Sir Thomas Roe’s letters: People, products and politics of the first English embassy to India
One of the benefits of studying original manuscripts is in feeling a direct connection with the author to a degree that is not experienced in print. Much of Sir Thomas Roe’s writings during his embassy in India, from his journal to his letters, have been transcribed and printed. We owe a debt of gratitude for this to Sir William Foster (1863-1951), the industrious and prolific Registrar and Superintendent of the India Office, as well as to the Hakluyt Society of which Foster served as President. These transcribed and printed materials are easily and freely accessible in digital format online. It is to these resources that I often turn during my own research.

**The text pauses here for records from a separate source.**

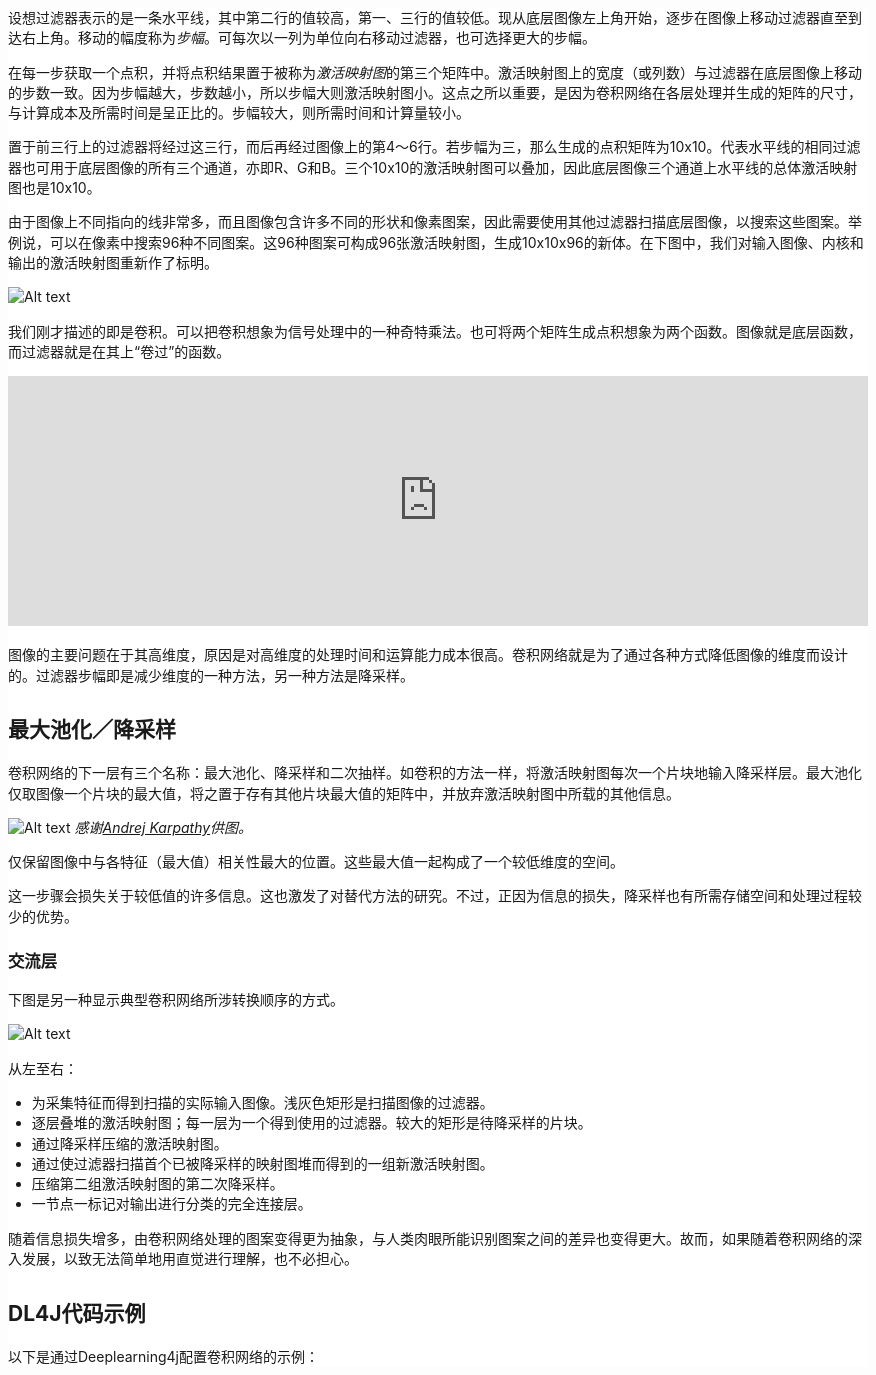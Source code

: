 设想过滤器表示的是一条水平线，其中第二行的值较高，第一、三行的值较低。现从底层图像左上角开始，逐步在图像上移动过滤器直至到达右上角。移动的幅度称为*步幅*。可每次以一列为单位向右移动过滤器，也可选择更大的步幅。

在每一步获取一个点积，并将点积结果置于被称为*激活映射图*的第三个矩阵中。激活映射图上的宽度（或列数）与过滤器在底层图像上移动的步数一致。因为步幅越大，步数越小，所以步幅大则激活映射图小。这点之所以重要，是因为卷积网络在各层处理并生成的矩阵的尺寸，与计算成本及所需时间是呈正比的。步幅较大，则所需时间和计算量较小。

置于前三行上的过滤器将经过这三行，而后再经过图像上的第4～6行。若步幅为三，那么生成的点积矩阵为10x10。代表水平线的相同过滤器也可用于底层图像的所有三个通道，亦即R、G和B。三个10x10的激活映射图可以叠加，因此底层图像三个通道上水平线的总体激活映射图也是10x10。

由于图像上不同指向的线非常多，而且图像包含许多不同的形状和像素图案，因此需要使用其他过滤器扫描底层图像，以搜索这些图案。举例说，可以在像素中搜索96种不同图案。这96种图案可构成96张激活映射图，生成10x10x96的新体。在下图中，我们对输入图像、内核和输出的激活映射图重新作了标明。

![Alt text](../img/karpathy-convnet-labels.png)

我们刚才描述的即是卷积。可以把卷积想象为信号处理中的一种奇特乘法。也可将两个矩阵生成点积想象为两个函数。图像就是底层函数，而过滤器就是在其上“卷过”的函数。

<iframe src="http://mathworld.wolfram.com//images/gifs/convgaus.gif" width="100%" height="250px;" style="border:none;"></iframe>

图像的主要问题在于其高维度，原因是对高维度的处理时间和运算能力成本很高。卷积网络就是为了通过各种方式降低图像的维度而设计的。过滤器步幅即是减少维度的一种方法，另一种方法是降采样。

## <a name="max">最大池化／降采样</a>

卷积网络的下一层有三个名称：最大池化、降采样和二次抽样。如卷积的方法一样，将激活映射图每次一个片块地输入降采样层。最大池化仅取图像一个片块的最大值，将之置于存有其他片块最大值的矩阵中，并放弃激活映射图中所载的其他信息。

![Alt text](../img/maxpool.png)
*感谢[Andrej Karpathy](https://cs231n.github.io/)供图。*

仅保留图像中与各特征（最大值）相关性最大的位置。这些最大值一起构成了一个较低维度的空间。

这一步骤会损失关于较低值的许多信息。这也激发了对替代方法的研究。不过，正因为信息的损失，降采样也有所需存储空间和处理过程较少的优势。

### 交流层

下图是另一种显示典型卷积网络所涉转换顺序的方式。

![Alt text](../img/convnet.png)

从左至右：

* 为采集特征而得到扫描的实际输入图像。浅灰色矩形是扫描图像的过滤器。
* 逐层叠堆的激活映射图；每一层为一个得到使用的过滤器。较大的矩形是待降采样的片块。
* 通过降采样压缩的激活映射图。
* 通过使过滤器扫描首个已被降采样的映射图堆而得到的一组新激活映射图。
* 压缩第二组激活映射图的第二次降采样。
* 一节点一标记对输出进行分类的完全连接层。

随着信息损失增多，由卷积网络处理的图案变得更为抽象，与人类肉眼所能识别图案之间的差异也变得更大。故而，如果随着卷积网络的深入发展，以致无法简单地用直觉进行理解，也不必担心。

## <a name="code">DL4J代码示例</a>

以下是通过Deeplearning4j配置卷积网络的示例：

<script src="http://gist-it.appspot.com/https://github.com/deeplearning4j/dl4j-examples/blob/master/src/main/java/org/deeplearning4j/examples/convolution/CNNLFWExample.java?slice=57:160"></script>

Yet in encountering the handwritten original manuscripts, we draw closer to the people behind the writings. We become conscious of their intentions as they write and the intended audience they write for. In the case of Roe, we become conscious that this was an official state ambassador recording his embassy perhaps for the benefit of his superiors back in England. Thus his recollections in his journal may be coloured by an awareness of his audience. And his accounts in his letters may seek to portray an embassy in a manner that reflects well on himself as ambassador.

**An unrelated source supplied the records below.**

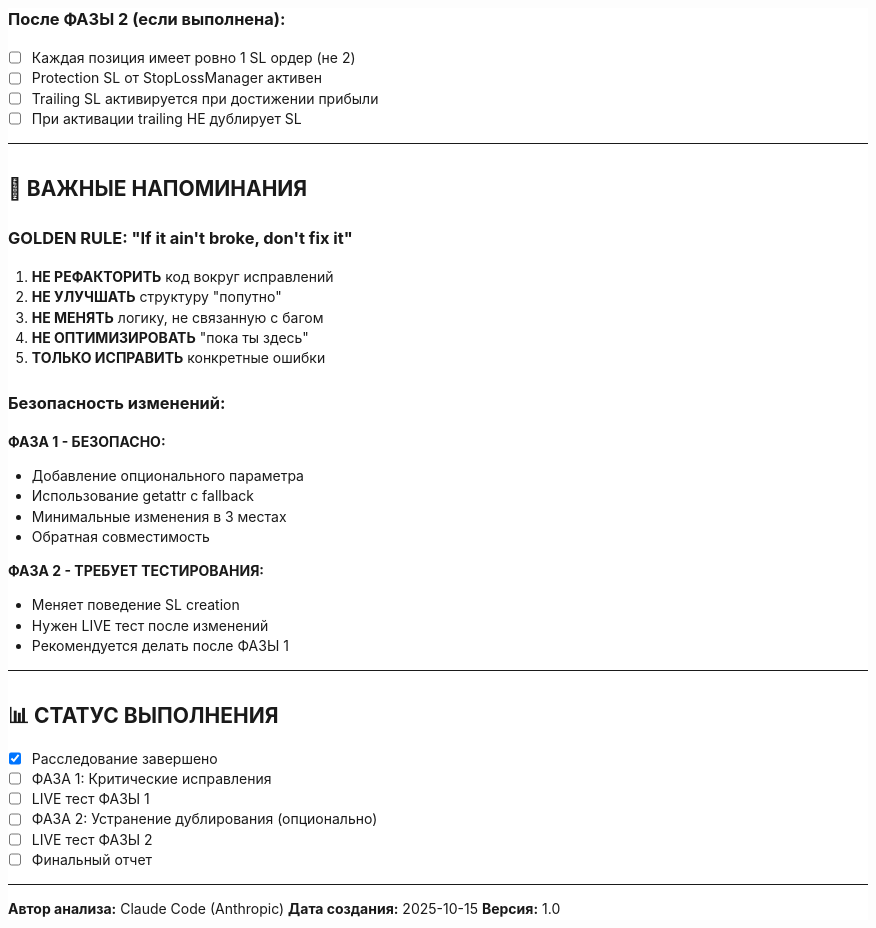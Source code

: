 ### После ФАЗЫ 2 (если выполнена):
- [ ] Каждая позиция имеет ровно 1 SL ордер (не 2)
- [ ] Protection SL от StopLossManager активен
- [ ] Trailing SL активируется при достижении прибыли
- [ ] При активации trailing НЕ дублирует SL

---

## 🚨 ВАЖНЫЕ НАПОМИНАНИЯ

### GOLDEN RULE: "If it ain't broke, don't fix it"

1. **НЕ РЕФАКТОРИТЬ** код вокруг исправлений
2. **НЕ УЛУЧШАТЬ** структуру "попутно"
3. **НЕ МЕНЯТЬ** логику, не связанную с багом
4. **НЕ ОПТИМИЗИРОВАТЬ** "пока ты здесь"
5. **ТОЛЬКО ИСПРАВИТЬ** конкретные ошибки

### Безопасность изменений:

**ФАЗА 1 - БЕЗОПАСНО:**
- Добавление опционального параметра
- Использование getattr с fallback
- Минимальные изменения в 3 местах
- Обратная совместимость

**ФАЗА 2 - ТРЕБУЕТ ТЕСТИРОВАНИЯ:**
- Меняет поведение SL creation
- Нужен LIVE тест после изменений
- Рекомендуется делать после ФАЗЫ 1

---

## 📊 СТАТУС ВЫПОЛНЕНИЯ

- [x] Расследование завершено
- [ ] ФАЗА 1: Критические исправления
- [ ] LIVE тест ФАЗЫ 1
- [ ] ФАЗА 2: Устранение дублирования (опционально)
- [ ] LIVE тест ФАЗЫ 2
- [ ] Финальный отчет

---

**Автор анализа:** Claude Code (Anthropic)
**Дата создания:** 2025-10-15
**Версия:** 1.0
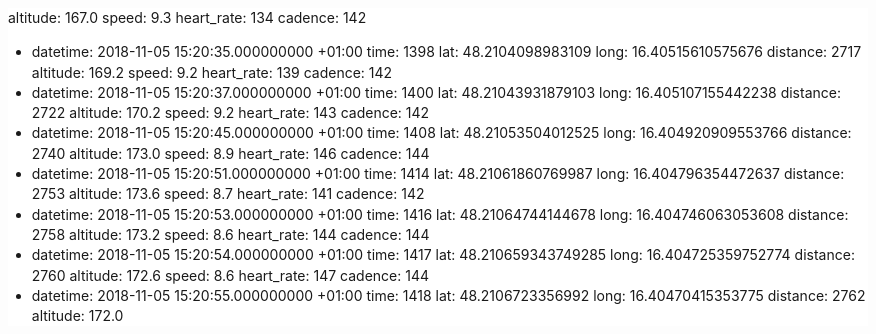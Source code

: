   altitude: 167.0
  speed: 9.3
  heart_rate: 134
  cadence: 142
- datetime: 2018-11-05 15:20:35.000000000 +01:00
  time: 1398
  lat: 48.2104098983109
  long: 16.40515610575676
  distance: 2717
  altitude: 169.2
  speed: 9.2
  heart_rate: 139
  cadence: 142
- datetime: 2018-11-05 15:20:37.000000000 +01:00
  time: 1400
  lat: 48.21043931879103
  long: 16.405107155442238
  distance: 2722
  altitude: 170.2
  speed: 9.2
  heart_rate: 143
  cadence: 142
- datetime: 2018-11-05 15:20:45.000000000 +01:00
  time: 1408
  lat: 48.21053504012525
  long: 16.404920909553766
  distance: 2740
  altitude: 173.0
  speed: 8.9
  heart_rate: 146
  cadence: 144
- datetime: 2018-11-05 15:20:51.000000000 +01:00
  time: 1414
  lat: 48.21061860769987
  long: 16.404796354472637
  distance: 2753
  altitude: 173.6
  speed: 8.7
  heart_rate: 141
  cadence: 142
- datetime: 2018-11-05 15:20:53.000000000 +01:00
  time: 1416
  lat: 48.21064744144678
  long: 16.404746063053608
  distance: 2758
  altitude: 173.2
  speed: 8.6
  heart_rate: 144
  cadence: 144
- datetime: 2018-11-05 15:20:54.000000000 +01:00
  time: 1417
  lat: 48.210659343749285
  long: 16.404725359752774
  distance: 2760
  altitude: 172.6
  speed: 8.6
  heart_rate: 147
  cadence: 144
- datetime: 2018-11-05 15:20:55.000000000 +01:00
  time: 1418
  lat: 48.2106723356992
  long: 16.40470415353775
  distance: 2762
  altitude: 172.0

Roe’s memoirs and original letters are available for perusal at the British Library, and they prove an engaging read. While his memoirs are part of the Western Manuscripts collection, which I have blogged about previously, his letters are in the East India Company archive in the India Office Records. This in itself reflects the two cultural spaces Roe traversed and the engagement between them he sought to establish and nurture.
One of the topics often raised by Roe in his letters is the subject of saleable items at court. Roe was after all a merchant ambassador seeking to secure a trade agreement with the Mughals. In his letters we see lists of items deemed popular and saleable to the Indian court.
Roe also includes copious lists of presents. Mughal court protocol required visiting diplomats to present a gift to the Emperor. Roe’s letters accordingly include details of suitable gifts to be sent by the East India Company that he might impress the Emperor Jahangir. Although in his memoirs and letters Roe would lament the “bribery” of having to give so many presents, as envoy he recognised the importance of the protocol to the Mughal court and sought to fulfill it.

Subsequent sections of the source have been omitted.